Lobola practice is an age long tradition among the Xhosas. It is aimed at bringing two families together through marriage; developing mutual respect and showing that a woman's future husband is capable of financially supporting his wife. "Lobola is meant to be a token that unites two African families whose sons and daughters are coming together in marriage (Madikwe, 2012)".
The main purpose of this study was to investigate whether the lobola practice has been distorted or commercialised. It also investigated the correlation between such distortion and the rate of cohabitation in the Xhosa society today. It further considered ways of assisting victims of lobola distortions that are broken hearted to find inner healing and courage to face the future.
A qualitative research design was used in this study. Gerkin's method of pastoral care of shepherding and Pollard's model of evangelism called positive deconstruction were employed in the research methodology. A total of 35 participants were engaged in this study as respondents to the researcher's questionnaire. These respondents covered the categories of the Unmarried, Parents, Clergy and the Married and provided the researcher an all-encompassing view of the research topic. The received responses were analysed thematically.
Based on the responses of the participants, the study found that a considerable negotiated lobola settlement cost can help many men settle their lobola and thereby reduce the level of cohabitation in our society. Also, the study did not find enough evidence to suggest that lobola settlement practice has been generally distorted or commercialised. Though, there were indications which points to the fact that African cultural belief of lobola practice is under severe attack due to the influence of Western cultural beliefs and ideologies. Lastly, it was found that only a considerate negotiated lobola settlement that is based on the income and prospects of the groom and not just only that of the bride that will pave way for many men to settle their lobola and get married. A pastoral care model was also formulated to take care of those who were emotionally bruised as a result of the issues of lobola settlement to find inner healing and regain self worth.

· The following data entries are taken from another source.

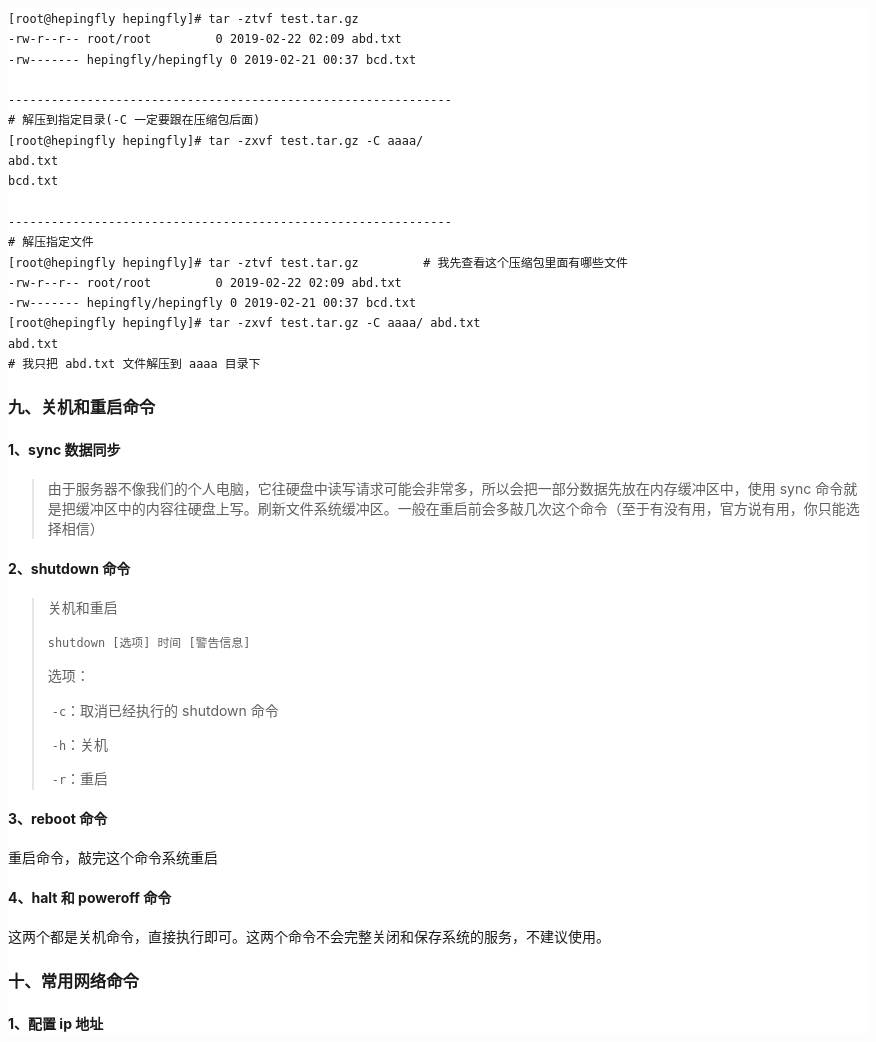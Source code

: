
 ```shell
[root@hepingfly hepingfly]# tar -ztvf test.tar.gz 
-rw-r--r-- root/root         0 2019-02-22 02:09 abd.txt
-rw------- hepingfly/hepingfly 0 2019-02-21 00:37 bcd.txt

--------------------------------------------------------------
# 解压到指定目录(-C 一定要跟在压缩包后面)
[root@hepingfly hepingfly]# tar -zxvf test.tar.gz -C aaaa/
abd.txt
bcd.txt

--------------------------------------------------------------
# 解压指定文件
[root@hepingfly hepingfly]# tar -ztvf test.tar.gz         # 我先查看这个压缩包里面有哪些文件
-rw-r--r-- root/root         0 2019-02-22 02:09 abd.txt
-rw------- hepingfly/hepingfly 0 2019-02-21 00:37 bcd.txt
[root@hepingfly hepingfly]# tar -zxvf test.tar.gz -C aaaa/ abd.txt 
abd.txt
# 我只把 abd.txt 文件解压到 aaaa 目录下
```

### 九、关机和重启命令

#### 1、sync 数据同步

> 由于服务器不像我们的个人电脑，它往硬盘中读写请求可能会非常多，所以会把一部分数据先放在内存缓冲区中，使用  sync 命令就是把缓冲区中的内容往硬盘上写。刷新文件系统缓冲区。一般在重启前会多敲几次这个命令（至于有没有用，官方说有用，你只能选择相信）

#### 2、shutdown 命令

> 关机和重启
>
> `shutdown [选项] 时间 [警告信息]`
>
> 选项：
>
> ​	`-c`：取消已经执行的 shutdown 命令
>
> ​	`-h`：关机
>
> ​	`-r`：重启 

#### 3、reboot 命令

重启命令，敲完这个命令系统重启

#### 4、halt 和 poweroff 命令

这两个都是关机命令，直接执行即可。这两个命令不会完整关闭和保存系统的服务，不建议使用。

### 十、常用网络命令

#### 1、配置 ip 地址
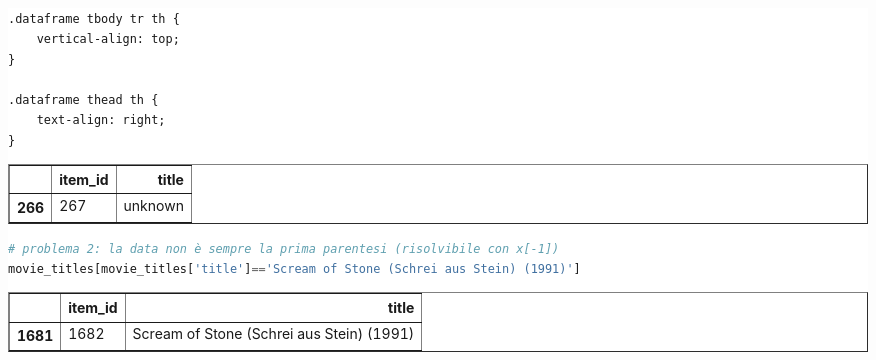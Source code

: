     .dataframe tbody tr th {
        vertical-align: top;
    }

    .dataframe thead th {
        text-align: right;
    }
</style>
<table border="1" class="dataframe">
  <thead>
    <tr style="text-align: right;">
      <th></th>
      <th>item_id</th>
      <th>title</th>
    </tr>
  </thead>
  <tbody>
    <tr>
      <th>266</th>
      <td>267</td>
      <td>unknown</td>
    </tr>
  </tbody>
</table>
</div>




```python
# problema 2: la data non è sempre la prima parentesi (risolvibile con x[-1])
movie_titles[movie_titles['title']=='Scream of Stone (Schrei aus Stein) (1991)']
```




<div>
<style scoped>
    .dataframe tbody tr th:only-of-type {
        vertical-align: middle;
    }

    .dataframe tbody tr th {
        vertical-align: top;
    }

    .dataframe thead th {
        text-align: right;
    }
</style>
<table border="1" class="dataframe">
  <thead>
    <tr style="text-align: right;">
      <th></th>
      <th>item_id</th>
      <th>title</th>
    </tr>
  </thead>
  <tbody>
    <tr>
      <th>1681</th>
      <td>1682</td>
      <td>Scream of Stone (Schrei aus Stein) (1991)</td>
    </tr>
  </tbody>
</table>
</div>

In line with the findings above, this study recommends that lobola stakeholders should reconsider their criteria for determining lobola settlement cost to incorporate the income level, prospects and behaviour of the groom as factors that will allow for discounts in such processes. This could be a motivation for most of the men to start behaving well in the society and make our communities more habitable. Also, the pastoral care and counselling fraternity should arise and play the vital role of providing succour for those who were emotionally bruised to enable them find inner healing.
Dissertation (MA (Theology))--University of Pretoria, 2017.